> **Try it**
Please retype every entry below, keeping it exactly the same.

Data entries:
------------------------------------------------------------
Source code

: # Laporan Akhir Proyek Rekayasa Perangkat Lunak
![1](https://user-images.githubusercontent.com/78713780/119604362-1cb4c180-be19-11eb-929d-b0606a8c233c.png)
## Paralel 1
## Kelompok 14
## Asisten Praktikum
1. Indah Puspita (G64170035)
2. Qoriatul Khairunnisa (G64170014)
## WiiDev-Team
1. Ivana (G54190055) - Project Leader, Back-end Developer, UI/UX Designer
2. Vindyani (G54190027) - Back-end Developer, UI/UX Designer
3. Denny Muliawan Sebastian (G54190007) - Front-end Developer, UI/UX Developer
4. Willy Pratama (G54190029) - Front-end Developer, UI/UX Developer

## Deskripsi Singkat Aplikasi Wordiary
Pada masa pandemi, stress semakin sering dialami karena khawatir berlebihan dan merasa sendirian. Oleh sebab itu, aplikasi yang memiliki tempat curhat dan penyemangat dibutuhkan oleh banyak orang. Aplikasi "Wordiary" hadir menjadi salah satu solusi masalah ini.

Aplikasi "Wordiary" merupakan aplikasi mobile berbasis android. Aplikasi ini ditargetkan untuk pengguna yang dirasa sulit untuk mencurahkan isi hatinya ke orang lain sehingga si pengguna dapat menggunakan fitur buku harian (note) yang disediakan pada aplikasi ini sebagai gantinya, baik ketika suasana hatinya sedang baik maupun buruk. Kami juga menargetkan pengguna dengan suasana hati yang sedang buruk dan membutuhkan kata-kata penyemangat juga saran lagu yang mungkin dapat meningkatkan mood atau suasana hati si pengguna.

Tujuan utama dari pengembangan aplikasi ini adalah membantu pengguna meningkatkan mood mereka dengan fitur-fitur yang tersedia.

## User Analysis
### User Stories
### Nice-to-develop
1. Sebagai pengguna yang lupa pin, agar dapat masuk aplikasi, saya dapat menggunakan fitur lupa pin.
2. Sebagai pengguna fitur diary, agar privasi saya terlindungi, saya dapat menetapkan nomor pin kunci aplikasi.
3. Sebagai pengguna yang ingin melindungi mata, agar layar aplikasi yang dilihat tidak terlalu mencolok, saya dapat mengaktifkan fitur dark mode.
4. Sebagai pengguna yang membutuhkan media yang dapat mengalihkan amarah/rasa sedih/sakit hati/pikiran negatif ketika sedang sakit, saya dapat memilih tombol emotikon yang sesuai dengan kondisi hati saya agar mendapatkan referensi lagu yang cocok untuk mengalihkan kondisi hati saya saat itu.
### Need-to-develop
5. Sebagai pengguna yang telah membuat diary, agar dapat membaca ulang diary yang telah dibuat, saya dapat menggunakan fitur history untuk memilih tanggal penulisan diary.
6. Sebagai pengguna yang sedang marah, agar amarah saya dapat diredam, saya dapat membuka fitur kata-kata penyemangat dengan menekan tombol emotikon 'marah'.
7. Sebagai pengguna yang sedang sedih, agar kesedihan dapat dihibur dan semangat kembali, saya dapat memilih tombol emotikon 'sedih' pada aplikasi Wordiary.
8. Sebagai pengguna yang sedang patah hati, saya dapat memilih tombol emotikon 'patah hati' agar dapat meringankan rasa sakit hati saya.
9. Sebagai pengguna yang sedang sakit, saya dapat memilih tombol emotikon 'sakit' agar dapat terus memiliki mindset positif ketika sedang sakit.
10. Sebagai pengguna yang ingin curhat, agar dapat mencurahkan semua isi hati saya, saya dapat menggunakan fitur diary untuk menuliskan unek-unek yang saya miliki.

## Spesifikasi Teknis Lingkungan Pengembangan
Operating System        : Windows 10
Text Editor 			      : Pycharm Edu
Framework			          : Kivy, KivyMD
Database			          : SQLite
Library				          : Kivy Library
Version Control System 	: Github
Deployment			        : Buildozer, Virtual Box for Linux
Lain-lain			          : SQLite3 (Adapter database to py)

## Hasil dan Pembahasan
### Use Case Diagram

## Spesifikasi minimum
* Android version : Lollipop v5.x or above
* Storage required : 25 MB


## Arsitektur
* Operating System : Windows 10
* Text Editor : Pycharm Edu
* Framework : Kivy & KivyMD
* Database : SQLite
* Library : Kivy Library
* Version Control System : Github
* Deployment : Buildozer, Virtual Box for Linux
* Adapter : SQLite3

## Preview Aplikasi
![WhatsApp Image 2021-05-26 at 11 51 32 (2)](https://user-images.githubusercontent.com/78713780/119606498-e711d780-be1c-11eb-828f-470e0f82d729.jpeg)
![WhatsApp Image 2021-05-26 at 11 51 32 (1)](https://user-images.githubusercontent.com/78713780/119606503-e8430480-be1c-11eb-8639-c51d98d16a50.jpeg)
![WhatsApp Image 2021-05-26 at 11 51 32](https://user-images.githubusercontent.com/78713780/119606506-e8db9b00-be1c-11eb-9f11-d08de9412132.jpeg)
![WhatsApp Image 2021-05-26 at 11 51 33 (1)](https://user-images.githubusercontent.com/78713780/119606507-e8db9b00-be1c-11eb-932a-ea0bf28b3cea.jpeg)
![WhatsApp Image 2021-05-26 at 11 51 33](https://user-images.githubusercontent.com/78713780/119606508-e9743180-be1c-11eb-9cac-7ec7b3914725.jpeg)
------------------------------------------------------------
> **Solution for this problem**
Source code

: # Laporan Akhir Proyek Rekayasa Perangkat Lunak
![1](https://user-images.githubusercontent.com/78713780/119604362-1cb4c180-be19-11eb-929d-b0606a8c233c.png)
## Paralel 1
## Kelompok 14
## Asisten Praktikum
1. Indah Puspita (G64170035)
2. Qoriatul Khairunnisa (G64170014)
## WiiDev-Team
1. Ivana (G54190055) - Project Leader, Back-end Developer, UI/UX Designer
2. Vindyani (G54190027) - Back-end Developer, UI/UX Designer
3. Denny Muliawan Sebastian (G54190007) - Front-end Developer, UI/UX Developer
4. Willy Pratama (G54190029) - Front-end Developer, UI/UX Developer

## Deskripsi Singkat Aplikasi Wordiary
Pada masa pandemi, stress semakin sering dialami karena khawatir berlebihan dan merasa sendirian. Oleh sebab itu, aplikasi yang memiliki tempat curhat dan penyemangat dibutuhkan oleh banyak orang. Aplikasi "Wordiary" hadir menjadi salah satu solusi masalah ini.

Aplikasi "Wordiary" merupakan aplikasi mobile berbasis android. Aplikasi ini ditargetkan untuk pengguna yang dirasa sulit untuk mencurahkan isi hatinya ke orang lain sehingga si pengguna dapat menggunakan fitur buku harian (note) yang disediakan pada aplikasi ini sebagai gantinya, baik ketika suasana hatinya sedang baik maupun buruk. Kami juga menargetkan pengguna dengan suasana hati yang sedang buruk dan membutuhkan kata-kata penyemangat juga saran lagu yang mungkin dapat meningkatkan mood atau suasana hati si pengguna.

Tujuan utama dari pengembangan aplikasi ini adalah membantu pengguna meningkatkan mood mereka dengan fitur-fitur yang tersedia.

## User Analysis
### User Stories
### Nice-to-develop
1. Sebagai pengguna yang lupa pin, agar dapat masuk aplikasi, saya dapat menggunakan fitur lupa pin.
2. Sebagai pengguna fitur diary, agar privasi saya terlindungi, saya dapat menetapkan nomor pin kunci aplikasi.
3. Sebagai pengguna yang ingin melindungi mata, agar layar aplikasi yang dilihat tidak terlalu mencolok, saya dapat mengaktifkan fitur dark mode.
4. Sebagai pengguna yang membutuhkan media yang dapat mengalihkan amarah/rasa sedih/sakit hati/pikiran negatif ketika sedang sakit, saya dapat memilih tombol emotikon yang sesuai dengan kondisi hati saya agar mendapatkan referensi lagu yang cocok untuk mengalihkan kondisi hati saya saat itu.
### Need-to-develop
5. Sebagai pengguna yang telah membuat diary, agar dapat membaca ulang diary yang telah dibuat, saya dapat menggunakan fitur history untuk memilih tanggal penulisan diary.
6. Sebagai pengguna yang sedang marah, agar amarah saya dapat diredam, saya dapat membuka fitur kata-kata penyemangat dengan menekan tombol emotikon 'marah'.
7. Sebagai pengguna yang sedang sedih, agar kesedihan dapat dihibur dan semangat kembali, saya dapat memilih tombol emotikon 'sedih' pada aplikasi Wordiary.
8. Sebagai pengguna yang sedang patah hati, saya dapat memilih tombol emotikon 'patah hati' agar dapat meringankan rasa sakit hati saya.
9. Sebagai pengguna yang sedang sakit, saya dapat memilih tombol emotikon 'sakit' agar dapat terus memiliki mindset positif ketika sedang sakit.
10. Sebagai pengguna yang ingin curhat, agar dapat mencurahkan semua isi hati saya, saya dapat menggunakan fitur diary untuk menuliskan unek-unek yang saya miliki.

## Spesifikasi Teknis Lingkungan Pengembangan
Operating System        : Windows 10
Text Editor 			      : Pycharm Edu
Framework			          : Kivy, KivyMD
Database			          : SQLite
Library				          : Kivy Library
Version Control System 	: Github
Deployment			        : Buildozer, Virtual Box for Linux
Lain-lain			          : SQLite3 (Adapter database to py)

## Hasil dan Pembahasan
### Use Case Diagram

## Spesifikasi minimum
* Android version : Lollipop v5.x or above
* Storage required : 25 MB


## Arsitektur
* Operating System : Windows 10
* Text Editor : Pycharm Edu
* Framework : Kivy & KivyMD
* Database : SQLite
* Library : Kivy Library
* Version Control System : Github
* Deployment : Buildozer, Virtual Box for Linux
* Adapter : SQLite3

## Preview Aplikasi
![WhatsApp Image 2021-05-26 at 11 51 32 (2)](https://user-images.githubusercontent.com/78713780/119606498-e711d780-be1c-11eb-828f-470e0f82d729.jpeg)
![WhatsApp Image 2021-05-26 at 11 51 32 (1)](https://user-images.githubusercontent.com/78713780/119606503-e8430480-be1c-11eb-8639-c51d98d16a50.jpeg)
![WhatsApp Image 2021-05-26 at 11 51 32](https://user-images.githubusercontent.com/78713780/119606506-e8db9b00-be1c-11eb-9f11-d08de9412132.jpeg)
![WhatsApp Image 2021-05-26 at 11 51 33 (1)](https://user-images.githubusercontent.com/78713780/119606507-e8db9b00-be1c-11eb-932a-ea0bf28b3cea.jpeg)
![WhatsApp Image 2021-05-26 at 11 51 33](https://user-images.githubusercontent.com/78713780/119606508-e9743180-be1c-11eb-9cac-7ec7b3914725.jpeg)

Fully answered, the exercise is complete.